(Stored data entries)

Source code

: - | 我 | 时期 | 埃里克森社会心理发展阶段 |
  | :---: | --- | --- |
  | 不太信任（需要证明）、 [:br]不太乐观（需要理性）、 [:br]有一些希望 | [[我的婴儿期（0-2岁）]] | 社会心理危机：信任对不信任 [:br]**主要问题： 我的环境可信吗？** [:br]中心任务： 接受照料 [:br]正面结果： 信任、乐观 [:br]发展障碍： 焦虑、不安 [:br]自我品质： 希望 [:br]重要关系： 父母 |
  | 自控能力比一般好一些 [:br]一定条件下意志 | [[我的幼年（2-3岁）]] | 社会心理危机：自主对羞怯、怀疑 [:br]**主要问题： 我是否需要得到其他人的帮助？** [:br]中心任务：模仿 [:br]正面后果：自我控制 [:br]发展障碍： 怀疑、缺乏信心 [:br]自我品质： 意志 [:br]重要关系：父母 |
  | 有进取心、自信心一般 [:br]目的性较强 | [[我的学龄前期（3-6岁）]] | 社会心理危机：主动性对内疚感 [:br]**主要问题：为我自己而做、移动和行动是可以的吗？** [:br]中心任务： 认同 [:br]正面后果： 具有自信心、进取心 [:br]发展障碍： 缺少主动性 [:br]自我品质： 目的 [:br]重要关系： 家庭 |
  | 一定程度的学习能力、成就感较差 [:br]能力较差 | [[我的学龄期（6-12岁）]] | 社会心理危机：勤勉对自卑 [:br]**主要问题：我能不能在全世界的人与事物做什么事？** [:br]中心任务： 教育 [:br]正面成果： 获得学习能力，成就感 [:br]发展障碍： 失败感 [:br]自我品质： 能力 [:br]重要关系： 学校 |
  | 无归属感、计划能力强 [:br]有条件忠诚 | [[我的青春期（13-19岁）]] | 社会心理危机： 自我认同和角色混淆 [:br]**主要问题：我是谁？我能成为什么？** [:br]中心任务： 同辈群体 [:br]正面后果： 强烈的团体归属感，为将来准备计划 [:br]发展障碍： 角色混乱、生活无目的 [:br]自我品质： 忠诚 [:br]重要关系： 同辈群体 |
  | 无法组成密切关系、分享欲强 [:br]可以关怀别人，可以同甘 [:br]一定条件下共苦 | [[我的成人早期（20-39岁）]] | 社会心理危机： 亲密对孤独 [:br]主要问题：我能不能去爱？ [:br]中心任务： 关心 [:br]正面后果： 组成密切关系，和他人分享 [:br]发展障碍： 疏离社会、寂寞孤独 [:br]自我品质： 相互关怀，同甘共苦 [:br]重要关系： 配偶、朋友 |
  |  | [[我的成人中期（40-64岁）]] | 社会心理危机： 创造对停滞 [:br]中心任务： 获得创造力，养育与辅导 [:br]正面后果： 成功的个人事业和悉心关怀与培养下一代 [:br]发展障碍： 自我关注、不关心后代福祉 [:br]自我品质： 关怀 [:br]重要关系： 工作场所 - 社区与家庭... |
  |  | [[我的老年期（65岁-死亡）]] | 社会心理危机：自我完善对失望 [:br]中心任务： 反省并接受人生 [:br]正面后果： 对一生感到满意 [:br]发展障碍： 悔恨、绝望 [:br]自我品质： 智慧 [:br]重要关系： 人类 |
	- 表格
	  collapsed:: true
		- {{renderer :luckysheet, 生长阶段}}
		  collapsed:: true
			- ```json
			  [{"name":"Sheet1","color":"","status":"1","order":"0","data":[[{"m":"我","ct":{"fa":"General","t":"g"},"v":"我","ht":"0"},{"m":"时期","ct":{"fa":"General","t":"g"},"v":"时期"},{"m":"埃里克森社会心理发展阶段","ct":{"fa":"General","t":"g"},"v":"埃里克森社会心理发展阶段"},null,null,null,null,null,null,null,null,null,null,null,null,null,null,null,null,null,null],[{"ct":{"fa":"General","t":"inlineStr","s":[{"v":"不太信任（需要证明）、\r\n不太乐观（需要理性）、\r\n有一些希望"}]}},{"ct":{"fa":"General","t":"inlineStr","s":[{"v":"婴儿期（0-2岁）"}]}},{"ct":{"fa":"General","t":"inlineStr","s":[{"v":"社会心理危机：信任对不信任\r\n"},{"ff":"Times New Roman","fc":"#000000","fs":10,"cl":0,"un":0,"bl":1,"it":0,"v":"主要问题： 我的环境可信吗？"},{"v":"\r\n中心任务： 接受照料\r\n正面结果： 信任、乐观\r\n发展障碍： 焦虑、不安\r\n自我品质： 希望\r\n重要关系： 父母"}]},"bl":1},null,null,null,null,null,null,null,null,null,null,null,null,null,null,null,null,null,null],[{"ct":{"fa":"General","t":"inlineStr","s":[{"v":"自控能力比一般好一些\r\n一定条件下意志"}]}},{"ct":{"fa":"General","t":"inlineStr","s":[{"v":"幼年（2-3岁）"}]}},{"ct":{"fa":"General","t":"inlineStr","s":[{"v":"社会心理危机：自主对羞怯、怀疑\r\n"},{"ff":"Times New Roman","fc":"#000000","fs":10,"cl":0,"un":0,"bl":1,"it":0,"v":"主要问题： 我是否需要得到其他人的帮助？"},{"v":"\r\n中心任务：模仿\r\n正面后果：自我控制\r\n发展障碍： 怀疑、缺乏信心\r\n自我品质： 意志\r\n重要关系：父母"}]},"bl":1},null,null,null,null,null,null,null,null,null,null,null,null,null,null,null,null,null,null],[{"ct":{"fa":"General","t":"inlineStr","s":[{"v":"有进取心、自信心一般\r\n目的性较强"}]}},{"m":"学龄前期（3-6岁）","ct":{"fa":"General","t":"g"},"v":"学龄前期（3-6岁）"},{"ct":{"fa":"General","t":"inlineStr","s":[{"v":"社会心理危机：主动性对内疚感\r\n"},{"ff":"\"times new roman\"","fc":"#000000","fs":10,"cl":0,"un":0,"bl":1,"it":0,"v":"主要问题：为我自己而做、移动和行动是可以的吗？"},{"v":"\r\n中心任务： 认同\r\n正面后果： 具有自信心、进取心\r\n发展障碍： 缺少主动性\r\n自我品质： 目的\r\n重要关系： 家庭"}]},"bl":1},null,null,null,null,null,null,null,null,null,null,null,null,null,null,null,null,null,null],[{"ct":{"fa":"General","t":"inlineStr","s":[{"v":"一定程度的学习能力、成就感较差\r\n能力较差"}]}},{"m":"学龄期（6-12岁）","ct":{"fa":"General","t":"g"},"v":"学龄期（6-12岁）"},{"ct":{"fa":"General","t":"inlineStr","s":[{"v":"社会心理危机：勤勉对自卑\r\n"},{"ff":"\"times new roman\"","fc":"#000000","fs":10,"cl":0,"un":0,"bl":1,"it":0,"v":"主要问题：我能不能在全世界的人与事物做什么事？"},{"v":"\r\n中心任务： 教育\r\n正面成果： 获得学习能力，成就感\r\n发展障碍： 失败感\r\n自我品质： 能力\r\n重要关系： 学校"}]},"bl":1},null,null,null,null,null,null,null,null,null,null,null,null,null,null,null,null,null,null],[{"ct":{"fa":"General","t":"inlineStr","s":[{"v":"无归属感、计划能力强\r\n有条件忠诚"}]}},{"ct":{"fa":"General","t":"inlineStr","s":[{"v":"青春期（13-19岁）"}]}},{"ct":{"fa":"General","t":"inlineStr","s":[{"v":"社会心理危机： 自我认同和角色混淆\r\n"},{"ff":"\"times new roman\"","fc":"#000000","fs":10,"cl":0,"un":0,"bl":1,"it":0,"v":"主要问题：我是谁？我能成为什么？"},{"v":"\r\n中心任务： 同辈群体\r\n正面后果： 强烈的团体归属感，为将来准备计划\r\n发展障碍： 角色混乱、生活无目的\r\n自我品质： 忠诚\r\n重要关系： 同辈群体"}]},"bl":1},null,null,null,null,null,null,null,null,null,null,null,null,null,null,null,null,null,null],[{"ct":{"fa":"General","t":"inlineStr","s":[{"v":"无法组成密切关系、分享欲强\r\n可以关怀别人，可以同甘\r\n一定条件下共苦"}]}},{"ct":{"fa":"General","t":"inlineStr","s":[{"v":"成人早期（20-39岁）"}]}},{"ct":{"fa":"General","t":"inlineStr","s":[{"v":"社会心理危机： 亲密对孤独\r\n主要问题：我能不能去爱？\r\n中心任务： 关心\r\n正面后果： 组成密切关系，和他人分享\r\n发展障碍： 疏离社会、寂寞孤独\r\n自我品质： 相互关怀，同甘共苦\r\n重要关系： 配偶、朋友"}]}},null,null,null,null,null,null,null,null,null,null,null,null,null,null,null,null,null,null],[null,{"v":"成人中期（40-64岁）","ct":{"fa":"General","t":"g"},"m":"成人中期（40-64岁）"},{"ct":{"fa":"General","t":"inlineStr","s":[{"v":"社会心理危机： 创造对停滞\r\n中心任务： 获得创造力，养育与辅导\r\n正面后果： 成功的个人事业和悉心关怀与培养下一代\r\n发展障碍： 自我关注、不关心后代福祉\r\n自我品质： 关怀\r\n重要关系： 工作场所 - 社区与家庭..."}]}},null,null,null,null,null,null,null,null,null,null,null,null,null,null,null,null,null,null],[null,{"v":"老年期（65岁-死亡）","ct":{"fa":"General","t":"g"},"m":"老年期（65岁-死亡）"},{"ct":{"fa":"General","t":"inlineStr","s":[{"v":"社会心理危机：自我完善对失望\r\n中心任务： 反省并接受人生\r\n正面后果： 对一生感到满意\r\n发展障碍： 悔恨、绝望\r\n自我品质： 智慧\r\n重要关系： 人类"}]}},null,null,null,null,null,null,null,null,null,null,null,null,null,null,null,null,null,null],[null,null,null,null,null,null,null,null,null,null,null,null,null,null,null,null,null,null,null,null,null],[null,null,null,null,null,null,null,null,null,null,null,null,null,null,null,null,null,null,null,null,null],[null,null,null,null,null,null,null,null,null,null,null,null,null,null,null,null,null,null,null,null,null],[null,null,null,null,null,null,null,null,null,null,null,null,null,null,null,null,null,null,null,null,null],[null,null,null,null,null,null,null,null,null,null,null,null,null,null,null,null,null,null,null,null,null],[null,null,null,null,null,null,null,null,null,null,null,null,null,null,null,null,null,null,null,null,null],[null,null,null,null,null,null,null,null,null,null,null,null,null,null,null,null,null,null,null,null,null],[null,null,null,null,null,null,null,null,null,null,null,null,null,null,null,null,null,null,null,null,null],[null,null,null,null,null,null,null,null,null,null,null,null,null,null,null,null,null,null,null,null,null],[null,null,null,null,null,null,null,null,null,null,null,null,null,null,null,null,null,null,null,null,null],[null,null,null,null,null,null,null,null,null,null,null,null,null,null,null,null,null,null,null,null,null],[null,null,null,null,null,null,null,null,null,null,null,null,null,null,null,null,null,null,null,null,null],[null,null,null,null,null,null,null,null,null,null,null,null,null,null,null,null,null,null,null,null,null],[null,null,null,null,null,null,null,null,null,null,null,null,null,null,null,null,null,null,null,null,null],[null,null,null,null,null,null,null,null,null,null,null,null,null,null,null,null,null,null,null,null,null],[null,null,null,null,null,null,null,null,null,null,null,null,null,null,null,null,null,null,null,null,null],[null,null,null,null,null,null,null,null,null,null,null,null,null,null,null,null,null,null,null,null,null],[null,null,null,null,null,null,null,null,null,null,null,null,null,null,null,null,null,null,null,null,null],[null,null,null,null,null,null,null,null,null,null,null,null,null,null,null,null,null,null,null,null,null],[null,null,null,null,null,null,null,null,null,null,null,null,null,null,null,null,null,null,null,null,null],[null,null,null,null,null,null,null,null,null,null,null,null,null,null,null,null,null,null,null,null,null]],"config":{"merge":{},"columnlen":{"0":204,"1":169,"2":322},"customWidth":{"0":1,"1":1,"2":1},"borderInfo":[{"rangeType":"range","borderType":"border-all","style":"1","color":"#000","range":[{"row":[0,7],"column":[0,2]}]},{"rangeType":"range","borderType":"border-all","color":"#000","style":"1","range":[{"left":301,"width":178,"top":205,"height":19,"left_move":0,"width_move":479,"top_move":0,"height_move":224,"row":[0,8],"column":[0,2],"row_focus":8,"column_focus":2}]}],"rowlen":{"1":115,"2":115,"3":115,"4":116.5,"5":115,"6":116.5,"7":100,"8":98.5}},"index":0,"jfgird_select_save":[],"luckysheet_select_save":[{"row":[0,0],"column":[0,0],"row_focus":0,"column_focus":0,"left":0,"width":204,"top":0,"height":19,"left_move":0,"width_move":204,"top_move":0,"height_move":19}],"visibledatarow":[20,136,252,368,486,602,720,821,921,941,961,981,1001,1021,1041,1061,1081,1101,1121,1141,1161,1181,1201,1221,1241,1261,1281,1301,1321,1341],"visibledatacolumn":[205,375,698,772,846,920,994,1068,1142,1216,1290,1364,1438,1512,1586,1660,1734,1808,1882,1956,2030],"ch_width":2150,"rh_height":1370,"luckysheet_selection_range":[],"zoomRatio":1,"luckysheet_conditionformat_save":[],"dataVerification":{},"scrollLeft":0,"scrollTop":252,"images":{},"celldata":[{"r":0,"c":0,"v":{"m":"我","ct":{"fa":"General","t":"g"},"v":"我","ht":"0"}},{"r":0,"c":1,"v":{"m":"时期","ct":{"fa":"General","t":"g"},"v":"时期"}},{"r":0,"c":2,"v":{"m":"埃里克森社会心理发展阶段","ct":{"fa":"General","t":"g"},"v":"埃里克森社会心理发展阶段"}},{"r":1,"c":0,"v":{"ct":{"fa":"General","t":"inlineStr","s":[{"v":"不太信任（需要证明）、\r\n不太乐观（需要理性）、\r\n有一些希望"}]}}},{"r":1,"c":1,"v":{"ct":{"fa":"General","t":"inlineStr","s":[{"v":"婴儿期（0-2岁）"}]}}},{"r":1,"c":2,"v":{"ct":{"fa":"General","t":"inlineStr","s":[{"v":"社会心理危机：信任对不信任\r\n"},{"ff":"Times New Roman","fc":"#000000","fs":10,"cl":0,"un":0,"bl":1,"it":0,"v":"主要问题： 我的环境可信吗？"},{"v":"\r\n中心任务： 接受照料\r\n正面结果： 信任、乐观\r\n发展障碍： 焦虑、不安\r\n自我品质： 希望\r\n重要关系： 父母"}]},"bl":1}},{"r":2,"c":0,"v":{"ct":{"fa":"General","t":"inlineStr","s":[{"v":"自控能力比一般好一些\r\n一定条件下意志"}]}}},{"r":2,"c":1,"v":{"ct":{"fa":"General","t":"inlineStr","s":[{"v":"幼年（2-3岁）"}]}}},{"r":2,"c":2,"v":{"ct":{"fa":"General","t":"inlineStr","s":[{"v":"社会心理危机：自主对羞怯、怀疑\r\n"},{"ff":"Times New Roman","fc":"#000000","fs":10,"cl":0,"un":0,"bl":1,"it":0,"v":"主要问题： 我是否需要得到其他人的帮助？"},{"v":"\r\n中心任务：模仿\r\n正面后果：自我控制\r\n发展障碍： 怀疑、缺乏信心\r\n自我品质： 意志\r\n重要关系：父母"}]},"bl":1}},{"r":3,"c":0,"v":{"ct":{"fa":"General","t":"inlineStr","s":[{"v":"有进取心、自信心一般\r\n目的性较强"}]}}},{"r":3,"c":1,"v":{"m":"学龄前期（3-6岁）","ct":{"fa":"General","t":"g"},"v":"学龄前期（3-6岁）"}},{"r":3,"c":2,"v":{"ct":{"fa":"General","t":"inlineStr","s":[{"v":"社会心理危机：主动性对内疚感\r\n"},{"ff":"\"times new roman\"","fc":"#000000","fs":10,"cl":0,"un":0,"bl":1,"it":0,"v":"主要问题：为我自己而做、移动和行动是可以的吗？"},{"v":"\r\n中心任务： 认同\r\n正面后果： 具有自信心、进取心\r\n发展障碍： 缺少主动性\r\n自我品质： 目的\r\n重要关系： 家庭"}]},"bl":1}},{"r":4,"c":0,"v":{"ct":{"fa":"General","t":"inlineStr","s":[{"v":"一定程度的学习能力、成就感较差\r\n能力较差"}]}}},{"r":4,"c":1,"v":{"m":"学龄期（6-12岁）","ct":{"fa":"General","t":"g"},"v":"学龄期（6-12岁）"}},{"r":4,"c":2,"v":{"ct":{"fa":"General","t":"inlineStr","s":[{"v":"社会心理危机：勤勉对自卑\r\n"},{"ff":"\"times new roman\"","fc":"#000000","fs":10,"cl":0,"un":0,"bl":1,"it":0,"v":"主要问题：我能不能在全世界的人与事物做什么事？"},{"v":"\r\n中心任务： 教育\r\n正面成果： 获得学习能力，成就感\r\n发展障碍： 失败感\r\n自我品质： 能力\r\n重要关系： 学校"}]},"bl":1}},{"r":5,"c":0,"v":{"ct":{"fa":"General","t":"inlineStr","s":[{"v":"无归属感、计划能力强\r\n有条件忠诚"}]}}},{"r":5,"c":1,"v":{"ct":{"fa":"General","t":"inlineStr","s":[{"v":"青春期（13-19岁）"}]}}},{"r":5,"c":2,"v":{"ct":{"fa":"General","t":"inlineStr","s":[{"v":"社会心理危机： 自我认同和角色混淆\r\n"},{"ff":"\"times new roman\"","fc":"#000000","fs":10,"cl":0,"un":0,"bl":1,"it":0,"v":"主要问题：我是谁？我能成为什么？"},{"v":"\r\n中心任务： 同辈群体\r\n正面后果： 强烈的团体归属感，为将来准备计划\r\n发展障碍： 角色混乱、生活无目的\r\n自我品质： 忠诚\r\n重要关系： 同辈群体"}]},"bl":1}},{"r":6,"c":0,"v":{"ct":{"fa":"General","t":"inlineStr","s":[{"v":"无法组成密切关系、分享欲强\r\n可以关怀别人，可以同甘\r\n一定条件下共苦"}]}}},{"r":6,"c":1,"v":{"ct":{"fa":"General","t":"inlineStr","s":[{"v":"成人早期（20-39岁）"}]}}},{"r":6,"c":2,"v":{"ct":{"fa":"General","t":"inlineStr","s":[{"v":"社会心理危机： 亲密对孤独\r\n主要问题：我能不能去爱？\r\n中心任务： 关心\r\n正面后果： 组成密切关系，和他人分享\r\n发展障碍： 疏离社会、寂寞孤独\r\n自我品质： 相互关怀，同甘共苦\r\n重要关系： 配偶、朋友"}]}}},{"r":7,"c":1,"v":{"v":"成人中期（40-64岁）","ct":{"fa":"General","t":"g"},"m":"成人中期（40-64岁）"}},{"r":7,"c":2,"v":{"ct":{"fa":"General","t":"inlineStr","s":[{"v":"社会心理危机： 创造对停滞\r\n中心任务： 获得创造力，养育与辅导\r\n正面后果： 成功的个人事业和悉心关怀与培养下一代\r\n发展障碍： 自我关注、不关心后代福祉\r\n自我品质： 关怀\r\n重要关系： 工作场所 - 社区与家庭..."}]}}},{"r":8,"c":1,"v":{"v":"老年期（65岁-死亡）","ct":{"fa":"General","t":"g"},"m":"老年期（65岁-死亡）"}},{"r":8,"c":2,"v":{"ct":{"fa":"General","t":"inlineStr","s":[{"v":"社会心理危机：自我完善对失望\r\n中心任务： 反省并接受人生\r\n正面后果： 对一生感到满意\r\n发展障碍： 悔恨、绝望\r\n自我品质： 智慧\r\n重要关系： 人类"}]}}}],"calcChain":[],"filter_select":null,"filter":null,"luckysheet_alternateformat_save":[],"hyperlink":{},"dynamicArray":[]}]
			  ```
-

WORK TASK: Taking the entries above, print exactly the lines starting at the line with "[:br]重要关系： 父母 |" and ending at the line with "[:br]重要关系： 同辈群体 |", both included.

REPLY TO THE TASK:
  | 不太信任（需要证明）、 [:br]不太乐观（需要理性）、 [:br]有一些希望 | [[我的婴儿期（0-2岁）]] | 社会心理危机：信任对不信任 [:br]**主要问题： 我的环境可信吗？** [:br]中心任务： 接受照料 [:br]正面结果： 信任、乐观 [:br]发展障碍： 焦虑、不安 [:br]自我品质： 希望 [:br]重要关系： 父母 |
  | 自控能力比一般好一些 [:br]一定条件下意志 | [[我的幼年（2-3岁）]] | 社会心理危机：自主对羞怯、怀疑 [:br]**主要问题： 我是否需要得到其他人的帮助？** [:br]中心任务：模仿 [:br]正面后果：自我控制 [:br]发展障碍： 怀疑、缺乏信心 [:br]自我品质： 意志 [:br]重要关系：父母 |
  | 有进取心、自信心一般 [:br]目的性较强 | [[我的学龄前期（3-6岁）]] | 社会心理危机：主动性对内疚感 [:br]**主要问题：为我自己而做、移动和行动是可以的吗？** [:br]中心任务： 认同 [:br]正面后果： 具有自信心、进取心 [:br]发展障碍： 缺少主动性 [:br]自我品质： 目的 [:br]重要关系： 家庭 |
  | 一定程度的学习能力、成就感较差 [:br]能力较差 | [[我的学龄期（6-12岁）]] | 社会心理危机：勤勉对自卑 [:br]**主要问题：我能不能在全世界的人与事物做什么事？** [:br]中心任务： 教育 [:br]正面成果： 获得学习能力，成就感 [:br]发展障碍： 失败感 [:br]自我品质： 能力 [:br]重要关系： 学校 |
  | 无归属感、计划能力强 [:br]有条件忠诚 | [[我的青春期（13-19岁）]] | 社会心理危机： 自我认同和角色混淆 [:br]**主要问题：我是谁？我能成为什么？** [:br]中心任务： 同辈群体 [:br]正面后果： 强烈的团体归属感，为将来准备计划 [:br]发展障碍： 角色混乱、生活无目的 [:br]自我品质： 忠诚 [:br]重要关系： 同辈群体 |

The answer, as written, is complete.